The announcement, made by newly appointed CEO of Opel Automobile GmbH, Michael Lohscheller, included:
• Setting the goal of returning Vauxhall and Opel to profit by 2020.
• Achieving an operating margin of 2% by 2020. The VW Group achieves around 4%, while PSA hit 7.3% this year. Lohscheller has then set the target of a 6% margin by 2026.
• Instigating measures to make the breakeven point for the 800,000 sales a year. It sold 984,000 cars last year but recorded a loss. Its worst year was in 2013, when it sold 824,000 cars.
• Offering electrified versions of all Vauxhall and Opel cars by 2024. This will include a pure electric version of the Corsa and a plug-in hybrid version of the Grandland X.
• A pledge to "modernise" all plants with the goal of keeping them all open. It was acknowledged this might require job cuts, but the stated goal is to make them voluntarily.
• Launching all new Vauxhall and Opel models on PSA's CMP and EMP2 platforms, including the next. Vauxhalls will also use PSA engines and powertrains. All vehicles will be engineered at Opel's plant in Rüsselsheim.
• Vauxhalls and Opels will sit on PSA platforms, reducing the number in use from nine to two. Powertrain families will reduce from 10 to four.

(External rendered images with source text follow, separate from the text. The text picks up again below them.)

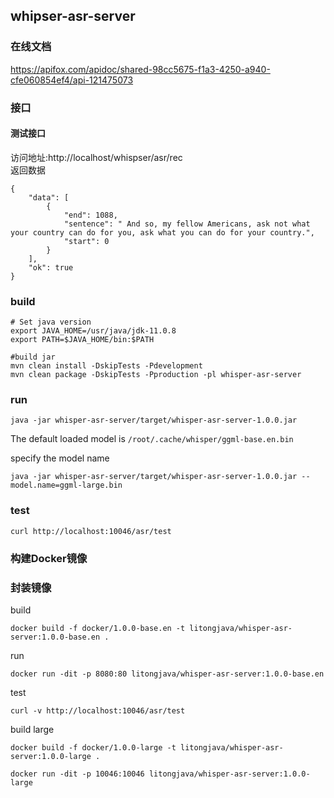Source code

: ## whipser-asr-server
### 在线文档
https://apifox.com/apidoc/shared-98cc5675-f1a3-4250-a940-cfe060854ef4/api-121475073

### 接口
#### 测试接口
访问地址:http://localhost/whispser/asr/rec  
返回数据
```
{
    "data": [
        {
            "end": 1088,
            "sentence": " And so, my fellow Americans, ask not what your country can do for you, ask what you can do for your country.",
            "start": 0
        }
    ],
    "ok": true
}
```

### build
```
# Set java version
export JAVA_HOME=/usr/java/jdk-11.0.8
export PATH=$JAVA_HOME/bin:$PATH

#build jar
mvn clean install -DskipTests -Pdevelopment
mvn clean package -DskipTests -Pproduction -pl whisper-asr-server
```
### run
```
java -jar whisper-asr-server/target/whisper-asr-server-1.0.0.jar
```
The default loaded model is `/root/.cache/whisper/ggml-base.en.bin`


specify the model name
```
java -jar whisper-asr-server/target/whisper-asr-server-1.0.0.jar --model.name=ggml-large.bin
```

### test
```
curl http://localhost:10046/asr/test
```

### 构建Docker镜像
### 封装镜像

build

```
docker build -f docker/1.0.0-base.en -t litongjava/whisper-asr-server:1.0.0-base.en .
```

run

```
docker run -dit -p 8080:80 litongjava/whisper-asr-server:1.0.0-base.en
```

test

```
curl -v http://localhost:10046/asr/test
```
build large
```
docker build -f docker/1.0.0-large -t litongjava/whisper-asr-server:1.0.0-large .
```

```
docker run -dit -p 10046:10046 litongjava/whisper-asr-server:1.0.0-large
```
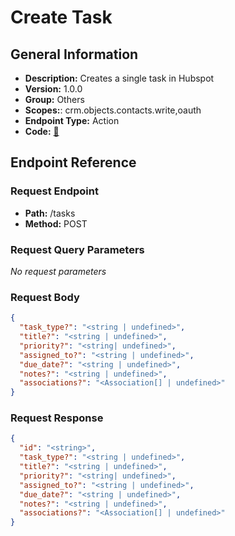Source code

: # Create Task

## General Information

- **Description:** Creates a single task in Hubspot
- **Version:** 1.0.0
- **Group:** Others
- **Scopes:**: crm.objects.contacts.write,oauth
- **Endpoint Type:** Action
- **Code:** [🔗](https://github.com/NangoHQ/integration-templates/tree/main/integrations/hubspot/actions/create-task.ts)

## Endpoint Reference

### Request Endpoint

- **Path:** /tasks
- **Method:** POST

### Request Query Parameters

_No request parameters_

### Request Body

```json
{
  "task_type?": "<string | undefined>",
  "title?": "<string | undefined>",
  "priority?": "<string| undefined>",
  "assigned_to?": "<string | undefined>",
  "due_date?": "<string | undefined>",
  "notes?": "<string | undefined>",
  "associations?": "<Association[] | undefined>"
}
```

### Request Response

```json
{
  "id": "<string>",
  "task_type?": "<string | undefined>",
  "title?": "<string | undefined>",
  "priority?": "<string| undefined>",
  "assigned_to?": "<string | undefined>",
  "due_date?": "<string | undefined>",
  "notes?": "<string | undefined>",
  "associations?": "<Association[] | undefined>"
}
```
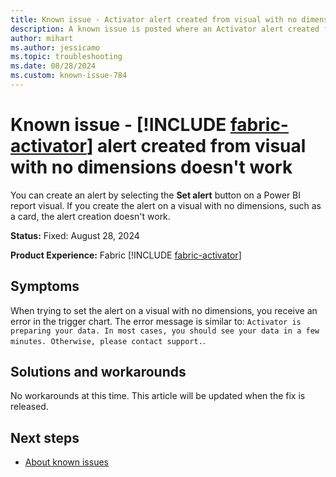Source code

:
 ```yaml
---
title: Known issue - Activator alert created from visual with no dimensions doesn't work
description: A known issue is posted where an Activator alert created from visual with no dimensions doesn't work.
author: mihart
ms.author: jessicamo
ms.topic: troubleshooting  
ms.date: 08/28/2024
ms.custom: known-issue-784
---
```


# Known issue - [!INCLUDE [fabric-activator](../../real-time-intelligence/includes/fabric-activator.md)] alert created from visual with no dimensions doesn't work

You can create an alert by selecting the **Set alert** button on a Power BI report visual. If you create the alert on a visual with no dimensions, such as a card, the alert creation doesn't work.

**Status:** Fixed: August 28, 2024

**Product Experience:** Fabric [!INCLUDE [fabric-activator](../../real-time-intelligence/includes/fabric-activator.md)]

## Symptoms

When trying to set the alert on a visual with no dimensions, you receive an error in the trigger chart. The error message is similar to: `Activator is preparing your data. In most cases, you should see your data in a few minutes. Otherwise, please contact support.`.

## Solutions and workarounds

No workarounds at this time. This article will be updated when the fix is released.

## Next steps

- [About known issues](https://support.fabric.microsoft.com/known-issues)
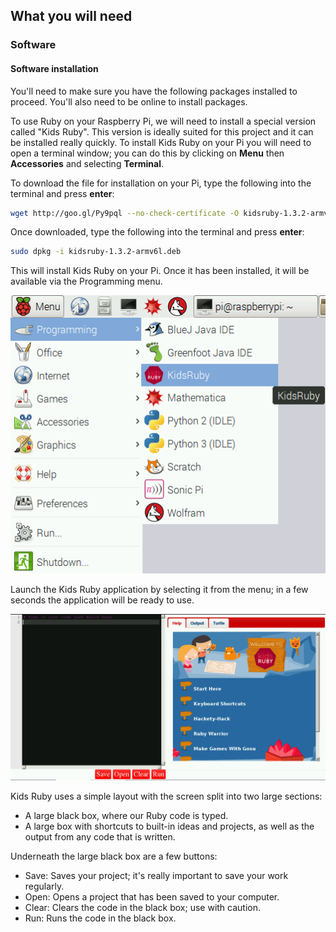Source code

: ## What you will need



### Software

#### Software installation

You'll need to make sure you have the following packages installed to proceed. You'll also need to be online to install packages.

To use Ruby on your Raspberry Pi, we will need to install a special version called "Kids Ruby". This version is ideally suited for this project and it can be installed really quickly. To install Kids Ruby on your Pi you will need to open a terminal window; you can do this by clicking on **Menu** then **Accessories** and selecting **Terminal**.

To download the file for installation on your Pi, type the following into the terminal and press **enter**:

```bash
wget http://goo.gl/Py9pql --no-check-certificate -O kidsruby-1.3.2-armv6l.deb
```

Once downloaded, type the following into the terminal and press **enter**:

```bash
sudo dpkg -i kidsruby-1.3.2-armv6l.deb
```

This will install Kids Ruby on your Pi. Once it has been installed, it will be available via the Programming menu.

![the location of the Kids Ruby application](images/menu.png)

Launch the Kids Ruby application by selecting it from the menu; in a few seconds the application will be ready to use.

![Image of Kids Ruby ready to use](images/4.png)

Kids Ruby uses a simple layout with the screen split into two large sections:

- A large black box, where our Ruby code is typed.
- A large box with shortcuts to built-in ideas and projects, as well as the output from any code that is written.

Underneath the large black box are a few buttons:

- Save: Saves your project; it's really important to save your work regularly.
- Open: Opens a project that has been saved to your computer.
- Clear: Clears the code in the black box; use with caution.
- Run: Runs the code in the black box.
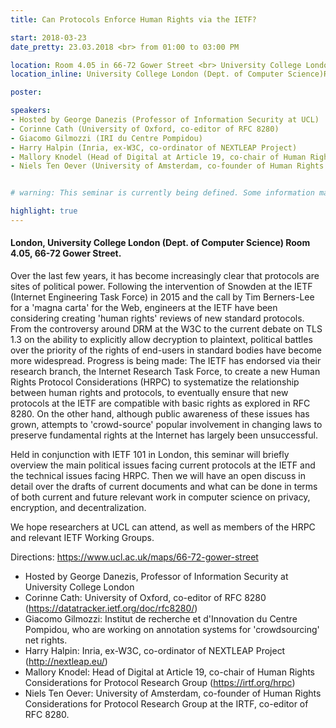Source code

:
 ```yaml
---
title: Can Protocols Enforce Human Rights via the IETF?

start: 2018-03-23
date_pretty: 23.03.2018 <br> from 01:00 to 03:00 PM

location: Room 4.05 in 66-72 Gower Street <br> University College London (Dept. of Computer Science) <br> London <br>
location_inline: University College London (Dept. of Computer Science)Room 4.05 in 66-72 Gower Street

poster:

speakers:
- Hosted by George Danezis (Professor of Information Security at UCL)
- Corinne Cath (University of Oxford, co-editor of RFC 8280)
- Giacomo Gilmozzi (IRI du Centre Pompidou)
- Harry Halpin (Inria, ex-W3C, co-ordinator of NEXTLEAP Project)
- Mallory Knodel (Head of Digital at Article 19, co-chair of Human Rights Considerations for Protocol Research Group)
- Niels Ten Oever (University of Amsterdam, co-founder of Human Rights Considerations for Protocol Research Group at the IRTF, co-editor of RFC 8280).


# warning: This seminar is currently being defined. Some information may change in the next days.

highlight: true
---
```


#### London, University College London (Dept. of Computer Science) Room 4.05, 66-72 Gower Street.


Over the last few years, it has become increasingly clear that protocols are sites of political power. Following the intervention of Snowden at the IETF (Internet Engineering Task Force) in 2015 and the call by Tim Berners-Lee for a 'magna carta' for the Web, engineers at the IETF have been considering creating 'human rights' reviews of new standard protocols. From the controversy around DRM at the W3C to the current debate on TLS 1.3 on the ability to explicitly allow decryption to plaintext, political battles over the priority of the rights of end-users in standard bodies have become more widespread. Progress is being made: The IETF  has endorsed via their research branch, the Internet Research Task Force, to create a new Human Rights Protocol Considerations (HRPC) to systematize the relationship between human rights and protocols, to eventually ensure that new protocols at the IETF are compatible with basic rights as explored in RFC 8280. On the other hand, although public awareness of these issues has grown, attempts to 'crowd-source' popular involvement in changing laws to preserve fundamental rights at the Internet has largely been unsuccessful.

Held in conjunction with IETF 101 in London, this seminar will briefly overview the main political issues facing current protocols at the IETF and the technical issues facing HRPC. Then we will have an open discuss in detail over the drafts of current documents and what can be done in terms of both current and future relevant work in computer science on privacy, encryption, and decentralization. 

We hope researchers at UCL can attend, as well as members of the HRPC and relevant IETF Working Groups. 

Directions: https://www.ucl.ac.uk/maps/66-72-gower-street

- Hosted by George Danezis, Professor of Information Security at University College London
- Corinne Cath: University of Oxford, co-editor of RFC 8280 (https://datatracker.ietf.org/doc/rfc8280/)
- Giacomo Gilmozzi: Institut de recherche et d'Innovation du Centre Pompidou, who are working on annotation systems for 'crowdsourcing' net rights.
- Harry Halpin: Inria, ex-W3C, co-ordinator of NEXTLEAP Project (http://nextleap.eu/)
- Mallory Knodel: Head of Digital at Article 19, co-chair of Human Rights Considerations for Protocol Research Group (https://irtf.org/hrpc)
- Niels Ten Oever: University of Amsterdam, co-founder of Human Rights Considerations for Protocol Research Group at the IRTF, co-editor of RFC 8280.

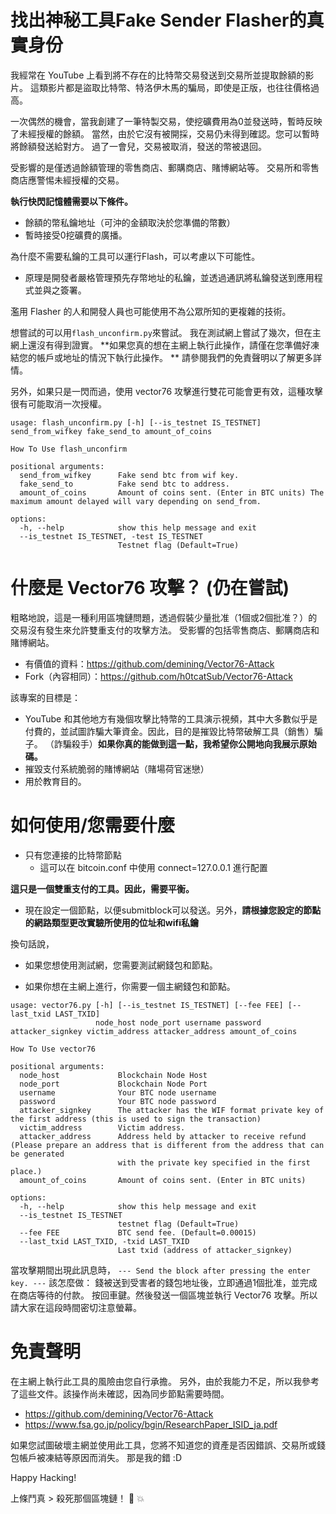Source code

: # 找出神秘工具Fake Sender Flasher的真實身份

我經常在 YouTube 上看到將不存在的比特幣交易發送到交易所並提取餘額的影片。
這類影片都是盜取比特幣、特洛伊木馬的騙局，即使是正版，也往往價格過高。

一次偶然的機會，當我創建了一筆特製交易，使挖礦費用為0並發送時，暫時反映了未經授權的餘額。
當然，由於它沒有被開採，交易仍未得到確認。您可以暫時將餘額發送給對方。
過了一會兒，交易被取消，發送的幣被退回。

受影響的是僅透過餘額管理的零售商店、郵購商店、賭博網站等。
交易所和零售商店應警惕未經授權的交易。

**執行快閃記憶體需要以下條件。**
- 餘額的幣私鑰地址（可沖的金額取決於您準備的幣數）
- 暫時接受0挖礦費的廣播。

為什麼不需要私鑰的工具可以運行Flash，可以考慮以下可能性。
- 原理是開發者嚴格管理預先存幣地址的私鑰，並透過通訊將私鑰發送到應用程式並與之簽署。

濫用 Flasher 的人和開發人員也可能使用不為公眾所知的更複雜的技術。

想嘗試的可以用```flash_unconfirm.py```來嘗試。
我在測試網上嘗試了幾次，但在主網上還沒有得到證實。
**如果您真的想在主網上執行此操作，請僅在您準備好凍結您的帳戶或地址的情況下執行此操作。 **
請參閱我們的免責聲明以了解更多詳情。


另外，如果只是一閃而過，使用 vector76 攻擊進行雙花可能會更有效，這種攻擊很有可能取消一次授權。

```
usage: flash_unconfirm.py [-h] [--is_testnet IS_TESTNET] send_from_wifkey fake_send_to amount_of_coins

How To Use flash_unconfirm

positional arguments:
  send_from_wifkey      Fake send btc from wif key.
  fake_send_to          Fake send btc to address.
  amount_of_coins       Amount of coins sent. (Enter in BTC units) The maximum amount delayed will vary depending on send_from.

options:
  -h, --help            show this help message and exit
  --is_testnet IS_TESTNET, -test IS_TESTNET
                        Testnet flag (Default=True)
```

# 什麼是 Vector76 攻擊？ (仍在嘗試)

粗略地說，這是一種利用區塊鏈問題，透過假裝少量批准（1個或2個批准？）的交易沒有發生來允許雙重支付的攻擊方法。
受影響的包括零售商店、郵購商店和賭博網站。

- 有價值的資料：https://github.com/demining/Vector76-Attack
- Fork（內容相同）：https://github.com/h0tcatSub/Vector76-Attack

該專案的目標是：

- YouTube 和其他地方有幾個攻擊比特幣的工具演示視頻，其中大多數似乎是付費的，並試圖詐騙大筆資金。因此，目的是摧毀比特幣破解工具（銷售）騙子。 （詐騙殺手）**如果你真的能做到這一點，我希望你公開地向我展示原始碼。**
- 摧毀支付系統脆弱的賭博網站（賭場荷官迷戀）
- 用於教育目的。

# 如何使用/您需要什麼

- 只有您連接的比特幣節點
  - 這可以在 bitcoin.conf 中使用 connect=127.0.0.1 進行配置

**這只是一個雙重支付的工具。因此，需要平衡。**

- 現在設定一個節點，以便submitblock可以發送。另外，**請根據您設定的節點的網路類型更改實驗所使用的位址和wifi私鑰**

換句話說，
- 如果您想使用測試網，您需要測試網錢包和節點。

- 如果你想在主網上進行，你需要一個主網錢包和節點。

```
usage: vector76.py [-h] [--is_testnet IS_TESTNET] [--fee FEE] [--last_txid LAST_TXID]
                   node_host node_port username password attacker_signkey victim_address attacker_address amount_of_coins

How To Use vector76

positional arguments:
  node_host             Blockchain Node Host
  node_port             Blockchain Node Port
  username              Your BTC node username
  password              Your BTC node password
  attacker_signkey      The attacker has the WIF format private key of the first address (this is used to sign the transaction)
  victim_address        Victim address.
  attacker_address      Address held by attacker to receive refund (Please prepare an address that is different from the address that can be generated
                        with the private key specified in the first place.)
  amount_of_coins       Amount of coins sent. (Enter in BTC units)

options:
  -h, --help            show this help message and exit
  --is_testnet IS_TESTNET
                        testnet flag (Default=True)
  --fee FEE             BTC send fee. (Default=0.00015)
  --last_txid LAST_TXID, -txid LAST_TXID
                        Last txid (address of attacker_signkey)
```


當攻擊期間出現此訊息時，
```--- Send the block after pressing the enter key. ---```
該怎麼做：
錢被送到受害者的錢包地址後，立即通過1個批准，並完成在商店等待的付款。
按回車鍵。然後發送一個區塊並執行 Vector76 攻擊。所以請大家在這段時間密切注意螢幕。


# 免責聲明

在主網上執行此工具的風險由您自行承擔。
另外，由於我能力不足，所以我參考了這些文件。該操作尚未確認，因為同步節點需要時間。
- https://github.com/demining/Vector76-Attack
- https://www.fsa.go.jp/policy/bgin/ResearchPaper_ISID_ja.pdf

如果您試圖破壞主網並使用此工具，您將不知道您的資產是否因錯誤、交易所或錢包帳戶被凍結等原因而消失。
那是我的錯 :D


Happy Hacking!


上條鬥真 > 殺死那個區塊鏈！ 👊  💥 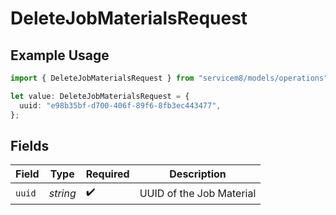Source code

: # DeleteJobMaterialsRequest

## Example Usage

```typescript
import { DeleteJobMaterialsRequest } from "servicem8/models/operations";

let value: DeleteJobMaterialsRequest = {
  uuid: "e98b35bf-d700-406f-89f6-8fb3ec443477",
};
```

## Fields

| Field                    | Type                     | Required                 | Description              |
| ------------------------ | ------------------------ | ------------------------ | ------------------------ |
| `uuid`                   | *string*                 | :heavy_check_mark:       | UUID of the Job Material |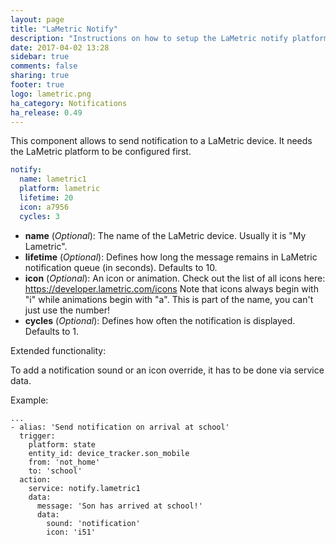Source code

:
 ```yaml
---
layout: page
title: "LaMetric Notify"
description: "Instructions on how to setup the LaMetric notify platform with Home Assistant."
date: 2017-04-02 13:28
sidebar: true
comments: false
sharing: true
footer: true
logo: lametric.png
ha_category: Notifications
ha_release: 0.49
---
```


This component allows to send notification to a LaMetric device. It needs the LaMetric platform to be configured first.

```yaml
notify:
  name: lametric1
  platform: lametric
  lifetime: 20
  icon: a7956
  cycles: 3
```

- **name** (*Optional*): The name of the LaMetric device. Usually it is "My Lametric".
- **lifetime** (*Optional*): Defines how long the message remains in LaMetric notification queue (in seconds). Defaults to 10.
- **icon** (*Optional*): An icon or animation. Check out the list of all icons here: https://developer.lametric.com/icons 
Note that icons always begin with "i" while animations begin with "a". This is part of the name, you can't just use the number!
- **cycles** (*Optional*): Defines how often the notification is displayed. Defaults to 1.

Extended functionality:

To add a notification sound or an icon override, it has to be done via service data.

Example:

```
...
- alias: 'Send notification on arrival at school'
  trigger:
    platform: state
    entity_id: device_tracker.son_mobile
    from: 'not_home'
    to: 'school'
  action:
    service: notify.lametric1
    data:
      message: 'Son has arrived at school!'
      data:
        sound: 'notification'
        icon: 'i51'
 ```

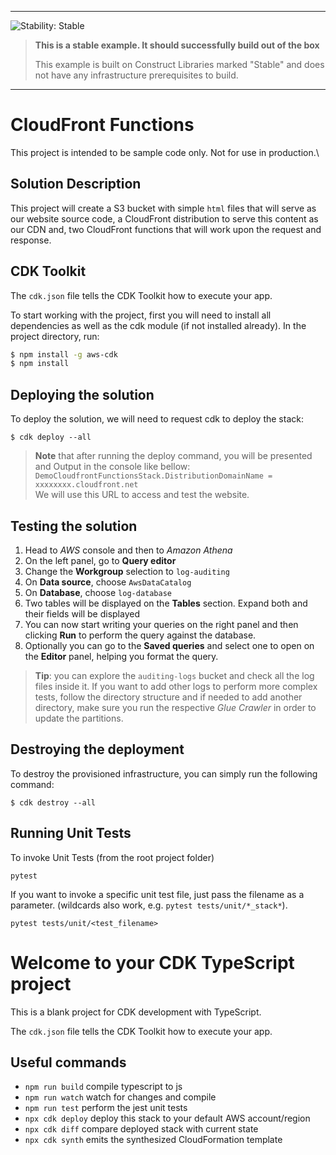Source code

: <!--BEGIN STABILITY BANNER-->
---

![Stability: Stable](https://img.shields.io/badge/stability-Stable-success.svg?style=for-the-badge)

> **This is a stable example. It should successfully build out of the box**
>
> This example is built on Construct Libraries marked "Stable" and does not have any infrastructure prerequisites to
> build.

---
<!--END STABILITY BANNER-->

# CloudFront Functions

This project is intended to be sample code only. Not for use in production.\

## Solution Description

This project will create a S3 bucket with simple `html` files that will serve as our website source code, a
CloudFront distribution to serve this content as our CDN and, two CloudFront functions that will work upon the request
and response.

## CDK Toolkit

The `cdk.json` file tells the CDK Toolkit how to execute your app.

To start working with the project, first you will need to install all dependencies as well as the cdk module (if not
installed already). In the project directory, run:

```bash
$ npm install -g aws-cdk
$ npm install
```

## Deploying the solution

To deploy the solution, we will need to request cdk to deploy the stack:

```shell
$ cdk deploy --all
```

> **Note** that after running the deploy command, you will be presented and Output in the console like bellow:\
> `DemoCloudfrontFunctionsStack.DistributionDomainName = xxxxxxxx.cloudfront.net`\
> We will use this URL to access and test the website.

## Testing the solution

1. Head to _AWS_ console and then to _Amazon Athena_
2. On the left panel, go to **Query editor**
3. Change the **Workgroup** selection to `log-auditing`
4. On **Data source**, choose `AwsDataCatalog`
5. On **Database**, choose `log-database`
6. Two tables will be displayed on the **Tables** section. Expand both and their fields will be displayed
7. You can now start writing your queries on the right panel and then clicking **Run** to perform the query against the
   database.
8. Optionally you can go to the **Saved queries** and select one to open on the **Editor** panel, helping you format the
   query.

> **Tip**: you can explore the `auditing-logs` bucket and check all the log files inside it. If you want to add other
> logs to perform more complex tests, follow the directory structure and if needed to add another directory, make sure
> you run the respective _Glue Crawler_ in order to update the partitions.

## Destroying the deployment

To destroy the provisioned infrastructure, you can simply run the following command:

```shell
$ cdk destroy --all
```

## Running Unit Tests

To invoke Unit Tests (from the root project folder)

```
pytest
```

If you want to invoke a specific unit test file, just pass the filename as a parameter. (wildcards also work,
e.g. `pytest tests/unit/*_stack*`).

```
pytest tests/unit/<test_filename>
```

# Welcome to your CDK TypeScript project

This is a blank project for CDK development with TypeScript.

The `cdk.json` file tells the CDK Toolkit how to execute your app.

## Useful commands

* `npm run build`   compile typescript to js
* `npm run watch`   watch for changes and compile
* `npm run test`    perform the jest unit tests
* `npx cdk deploy`  deploy this stack to your default AWS account/region
* `npx cdk diff`    compare deployed stack with current state
* `npx cdk synth`   emits the synthesized CloudFormation template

• A pledge to launch one new major new model per year; counting bodystyles, nine new models will be launched by 2020. This will start with a new Combo in 2018 and a new Corsa in 2019.
• Opel will enter more than 20 new export markets by 2022
In order to achieve these goals, Lohscheller set the target of saving €1.1 billion (£970 million) by 2020 through synergies between the PSA Group and Vauxhall and Opel by 2020 and €1.7 billion (£1.5bn) by 2026. Lohscheller has set Vauxhall and Opel the target of reducing the costs of manufacturing each car it makes by €700 (£618) by 2020.
While Lohscheller pledged to try to keep factories open, he acknowledged that the need to improve competitiveness meant that model line production would move as Vauxhall and Opel plants were kitted to build PSA-platformed vehicles.
While there was no specific reference to the UK's Ellesmere and Luton plants, the future of which has been in the spotlight in the wake of the Brexit vote, the Vauxhall and Opel statement read: "The plan is designed with the clear intention to maintain all plants and refrain from forced redundancies in Europe.
"The necessary and sustainable reduction of labour costs shall be reached with thoughtful measures such as innovative working time concepts, voluntary programs or early retirement schemes."
It was confirmed that an EMP2-based SUV would be built at the Eisenach plant from 2019 and an an EMP2-based D-segment vehicle at Rüsselsheim. In the future.
"This plan is paramount for the company, to protect our employees against headwinds and turn Opel and Vauxhall into a sustainable, profitable, electrified, and global company," said Lohscheller. "Our future will be secured and we will contribute with German excellence to the Groupe PSA development. The implementation has already started with all teams eager to achieve the objectives."